6. Support Services. Benchmark shall provide a customer support number for client. The customer support line may be accessed through a toll-free telephone number (1 -888 -40 -
BENCH) or via e-mail (support@benchmarkanalytics.com) and will be available Monday through Friday 8:OOAM — 6:OOPM (CST), excluding all federal holidays. In the event of a
system wide outage, the client shall be provided with a 24-hour hotline for immediate response.
7. Client's Obligations.
a. Client is responsible and liable for all uses of the Services and User Materials resulting from access provided by Client, directly or indirectly, whether such access or use is
permitted by or in violation of this Agreement. Without limiting the generality of the foregoing, Client is responsible for all acts and omissions of Users, and any act or
omission by a User that would constitute a breach of this Agreement if taken by Client will be deemed a breach of this Agreement by Client. Client shall make all Users aware
of this Agreement's provisions as applicable to such User's use of the Services, and shall cause Users to comply with all such provisions.
b. Client understands and agrees that (i) Client is responsible for obtaining and installing all software and/or hardware upgrade, fixes, or enhancements required by the
applicable browser software; and (ii) that Benchmark is not responsible for any compromise of data transmitted across computer networks or telecommunications facilities,
including, but not limited, to the Internet.
C. Client shall be responsible for: (i) securely administering the distribution and use of all Access Credentials and protection against any unauthorized access to or use of the
Services; and (ii) controlling the content and use of Client Data, including the uploading or other provision of Client Data to or through the Services and the accuracy thereof.
Client shall immediately notify Benchmark if Client becomes aware of any loss or theft or unauthorized use of any Access Credentials.
d. Client shall endeavor to provide immediate notice to Benchmark if it becomes aware that the Services, or Client's use of the Services, violates or potentially violates any
applicable laws.
e. Client is solely responsible for maintaining the confidentiality of Client's user name(s) and password(s).

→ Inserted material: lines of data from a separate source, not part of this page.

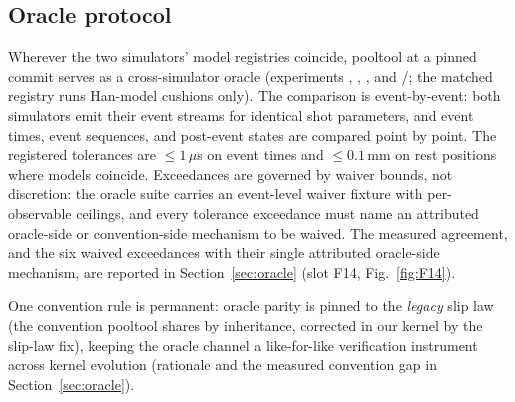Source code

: \subsection{Oracle protocol}

Wherever the two simulators' model registries coincide, pooltool
\citep{kiefl2024pooltool} at a pinned commit serves as a cross-simulator
oracle (experiments , , , and
/; the matched registry runs Han-model cushions only).
The comparison is event-by-event: both simulators emit their event streams
for identical shot parameters, and event times, event sequences, and
post-event states are compared point by point. The registered tolerances are
$\leq 1\,\mu$s on event times and $\leq 0.1$\,mm on rest positions where
models coincide. Exceedances are governed by waiver bounds, not discretion:
the oracle suite carries an event-level waiver fixture with per-observable
ceilings, and every tolerance exceedance must name an attributed
oracle-side or convention-side mechanism to be waived. The measured
agreement, and the six waived exceedances with their single attributed
oracle-side mechanism, are reported in
Section~\ref{sec:oracle} (slot F14, Fig.~\ref{fig:F14}).

One convention rule is permanent: oracle parity is pinned to the
\emph{legacy} slip law (the convention pooltool shares by inheritance,
corrected in our kernel by the slip-law fix), keeping the oracle channel a
like-for-like verification instrument across kernel evolution
(rationale and the measured convention
gap in Section~\ref{sec:oracle}).
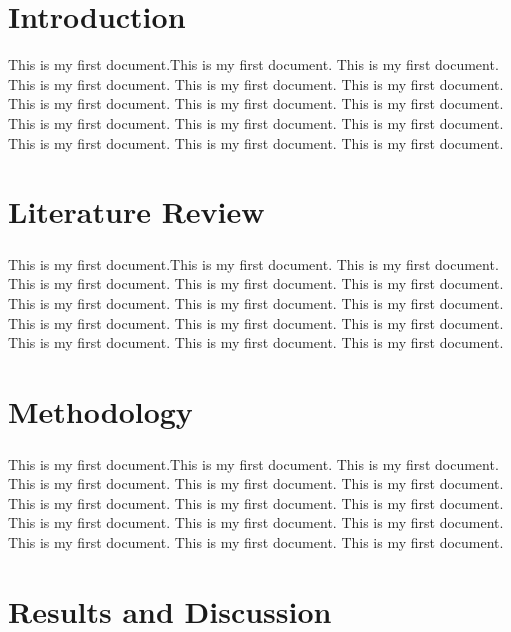 \documentclass{report}
\begin{document}
	\tableofcontents
	
	\chapter{Introduction}
	\setcounter{page}{1}
	
	This is my first document.This is my first document. This is my first document. This is my first document. This is my first document. This is my first document. This is my first document. This is my first document. This is my first document. This is my first document. This is my first document. This is my first document. This is my first document. This is my first document. This is my first document.
	
	\chapter{Literature Review}
	\paragraph{}
	
	This is my first document.This is my first document. This is my first document. This is my first document. This is my first document. This is my first document. This is my first document. This is my first document. This is my first document. This is my first document. This is my first document. This is my first document. This is my first document. This is my first document. This is my first document.
	
	
	\chapter{Methodology}
	\paragraph{}
	
	This is my first document.This is my first document. This is my first document. This is my first document. This is my first document. This is my first document. This is my first document. This is my first document. This is my first document. This is my first document. This is my first document. This is my first document. This is my first document. This is my first document. This is my first document.
	
	\chapter{Results and Discussion}
\end{document}
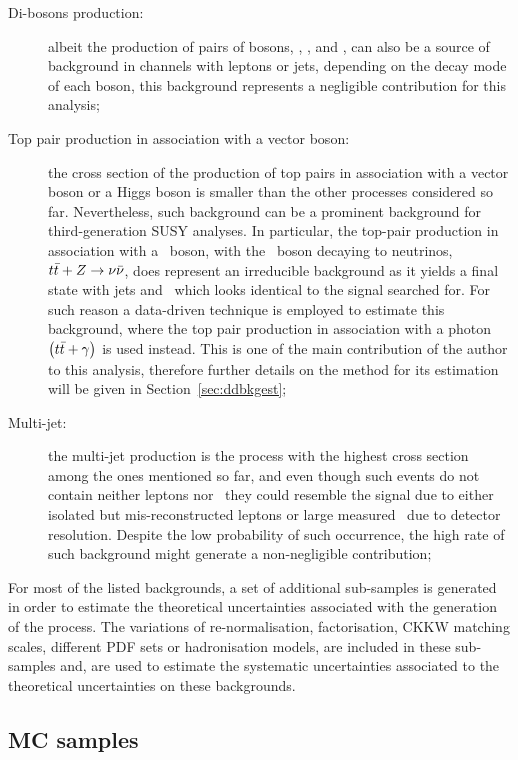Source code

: \begin{description}
			\item [Di-bosons production:] albeit the production of pairs of bosons, \Wboson\Wboson, \Wboson\Zboson, and \Zboson\Zboson, can also be a source of background in channels with leptons or jets, depending on the decay mode of each boson, this background represents a negligible contribution for this analysis;

			\item [Top pair production in association with a vector boson:] the cross section of the production of top pairs in association with a vector boson or a Higgs boson is smaller than the other processes considered so far. Nevertheless, such background can be a prominent background for third-generation \ac{SUSY} analyses. In particular, the top-pair production in association with a \Zboson\ boson, with the \Zboson\ boson decaying to neutrinos, $t\bar{t}+Z \rightarrow \nu \bar{\nu}$, does represent an irreducible background as it yields a final state with jets and \met\ which looks identical to the signal searched for. For such reason a data-driven technique is employed to estimate this background, where the top pair production in association with a photon $\left(t\bar{t}+\gamma\right)$ is used instead. This is one of the main contribution of the author to this analysis, therefore further details on the method for its estimation will be given in Section~\ref{sec:ddbkgest}; 

			\item [Multi-jet:] the multi-jet production is the process with the highest cross section among the ones mentioned so far, and even though such events do not contain neither leptons nor \met\ they could resemble the signal due to either isolated but mis-reconstructed leptons or large measured \met\ due to detector resolution. Despite the low probability of such occurrence, the high rate of such background might generate a non-negligible contribution;
		\end{description}

		\noindent For most of the listed backgrounds, a set of additional sub-samples is generated in order to estimate the theoretical uncertainties associated with the generation of the process. The variations of re-normalisation, factorisation, \ac{CKKW} matching scales, different \ac{PDF} sets or hadronisation models, are included in these sub-samples and, are used to estimate the systematic uncertainties associated to the theoretical uncertainties on these backgrounds.

		\subsection{MC samples}
		\label{subsec:mc_samples}

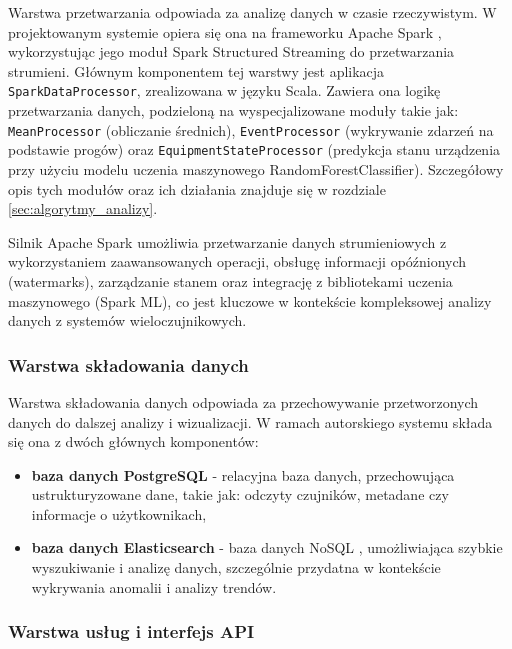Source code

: Warstwa przetwarzania odpowiada za analizę danych w czasie rzeczywistym. W projektowanym systemie opiera się ona na frameworku Apache Spark \cite{spark_streaming}, wykorzystując jego moduł Spark Structured Streaming do przetwarzania strumieni. Głównym komponentem tej warstwy jest aplikacja \texttt{SparkDataProcessor}, zrealizowana w języku Scala. Zawiera ona logikę przetwarzania danych, podzieloną na wyspecjalizowane moduły takie jak: \texttt{MeanProcessor} (obliczanie średnich), \texttt{EventProcessor} (wykrywanie zdarzeń na podstawie progów) oraz \texttt{EquipmentStateProcessor} (predykcja stanu urządzenia przy użyciu modelu uczenia maszynowego RandomForestClassifier). Szczegółowy opis tych modułów oraz ich działania znajduje się w rozdziale \ref{sec:algorytmy_analizy}.

Silnik Apache Spark umożliwia przetwarzanie danych strumieniowych z wykorzystaniem zaawansowanych operacji, obsługę informacji opóźnionych (watermarks), zarządzanie stanem oraz integrację z bibliotekami uczenia maszynowego (Spark ML), co jest kluczowe w kontekście kompleksowej analizy danych z systemów wieloczujnikowych.

\newpage


\subsubsection{Warstwa składowania danych}
\label{subsubsec:warstwa_skladowania}

Warstwa składowania danych odpowiada za przechowywanie przetworzonych danych do dalszej analizy i wizualizacji. W ramach autorskiego systemu składa się ona z dwóch głównych komponentów:

\begin{itemize}
    \item \textbf{baza danych PostgreSQL} - relacyjna baza danych, przechowująca ustrukturyzowane dane, takie jak: odczyty czujników, metadane czy informacje o użytkownikach,
    \item \textbf{baza danych Elasticsearch} - baza danych NoSQL \cite{nosql_definition}, umożliwiająca szybkie wyszukiwanie i analizę danych, szczególnie przydatna w kontekście wykrywania anomalii i analizy trendów.
\end{itemize}

\subsubsection{Warstwa usług i interfejs API}
\label{subsubsec:warstwa_uslug}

8. Breach Notification. Benchmark shall maintain a data breach plan and shall implement the procedures required under such data breach plan on the occurrence of a data breach,
in compliance with the requirements of Washington's data breach notification law codified at RCW 42.56.590. Benchmark shall report, in writing, to Client any data breach
involving data maintained or managed by Benchmark on behalf of Client, including any reasonable belief that an unauthorized individual has accessed Client Data. The report
shall identify the nature of the event, a list of the affected individuals and the types of data, and the mitigation and investigation efforts of Benchmark. Benchmark shall make
the report to Client immediately upon discovery of the data breach, but in no event more than five business days after discovery of the data breach. Bencmark shall provide
investigation updates to the City.
9. Mutual Obligations. "Confidential Information" means any information that includes the following: (a) for Benchmark, all information relating to its business affairs, products,
technology (including, but not limited to, source code, research and/or analytics), confidential intellectual property, trade secrets, third -party confidential information and other
sensitive or proprietary information; and (b) for Client, the identities of its Users, records of interactions with the Users, and Client Data (including, but not limited to, information
regarding Client's employees). Neither party shall disclose any Confidential Information of the other party to any person or entity, except to those of its employees or contractors
who require access to it in order for the party to be able to perform its obligations under this Agreement, and who are bound by confidentiality obligations consistent with the
terms of this Section, and except to the extent otherwise permitted by the licenses granted in Sections 5 The receiving party shall be responsible and liable for compliance with
this Section by its employees and contractors. This Section does not apply to any information that (i) becomes generally publicly available other than as a result of improper
disclosure by the receiving party; (ii) is independently developed by the receiving party without use of the Confidential Information of the disclosing party; (iii) becomes available
on a non -confidential basis from a third -party that is not bound by confidentiality; or (iv) is known to the receiving party at the time of disclosure. To the extent required by any
applicable law, regulation, or order of any court or governmental body, disclosure of Confidential Information is not a breach of this Agreement; provided, that the party required
to disclose it (a) promptly, and prior to such disclosure, notifies the other party so that it can seek a protective order or other remedy, and (b) prior to any disclosure, asserts the
confidential nature of the Confidential Information.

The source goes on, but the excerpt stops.